_What you will do_
A faithful copy of every entry is the goal; keep the images out of it.

++++ Entries supplied ++++

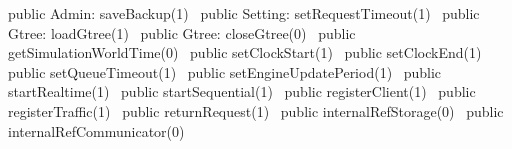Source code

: public \LA{}Admin: saveBackup(1)~{\nwtagstyle{}}\RA{}
public \LA{}Setting: setRequestTimeout(1)~{\nwtagstyle{}}\RA{}
public \LA{}Gtree: loadGtree(1)~{\nwtagstyle{}}\RA{}
public \LA{}Gtree: closeGtree(0)~{\nwtagstyle{}}\RA{}
public \LA{}getSimulationWorldTime(0)~{\nwtagstyle{}}\RA{}
public \LA{}setClockStart(1)~{\nwtagstyle{}}\RA{}
public \LA{}setClockEnd(1)~{\nwtagstyle{}}\RA{}
public \LA{}setQueueTimeout(1)~{\nwtagstyle{}}\RA{}
public \LA{}setEngineUpdatePeriod(1)~{\nwtagstyle{}}\RA{}
public \LA{}startRealtime(1)~{\nwtagstyle{}}\RA{}
public \LA{}startSequential(1)~{\nwtagstyle{}}\RA{}
public \LA{}registerClient(1)~{\nwtagstyle{}}\RA{}
public \LA{}registerTraffic(1)~{\nwtagstyle{}}\RA{}
public \LA{}returnRequest(1)~{\nwtagstyle{}}\RA{}
public \LA{}internalRefStorage(0)~{\nwtagstyle{}}\RA{}
public \LA{}internalRefCommunicator(0)~{\nwtagstyle{}}\RA{}
\nwendcode{}\nwdocspar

++++

_Exercise output_
Source code

: public \LA{}Admin: saveBackup(1)~{\nwtagstyle{}}\RA{}
public \LA{}Setting: setRequestTimeout(1)~{\nwtagstyle{}}\RA{}
public \LA{}Gtree: loadGtree(1)~{\nwtagstyle{}}\RA{}
public \LA{}Gtree: closeGtree(0)~{\nwtagstyle{}}\RA{}
public \LA{}getSimulationWorldTime(0)~{\nwtagstyle{}}\RA{}
public \LA{}setClockStart(1)~{\nwtagstyle{}}\RA{}
public \LA{}setClockEnd(1)~{\nwtagstyle{}}\RA{}
public \LA{}setQueueTimeout(1)~{\nwtagstyle{}}\RA{}
public \LA{}setEngineUpdatePeriod(1)~{\nwtagstyle{}}\RA{}
public \LA{}startRealtime(1)~{\nwtagstyle{}}\RA{}
public \LA{}startSequential(1)~{\nwtagstyle{}}\RA{}
public \LA{}registerClient(1)~{\nwtagstyle{}}\RA{}
public \LA{}registerTraffic(1)~{\nwtagstyle{}}\RA{}
public \LA{}returnRequest(1)~{\nwtagstyle{}}\RA{}
public \LA{}internalRefStorage(0)~{\nwtagstyle{}}\RA{}
public \LA{}internalRefCommunicator(0)~{\nwtagstyle{}}\RA{}
\nwendcode{}\nwdocspar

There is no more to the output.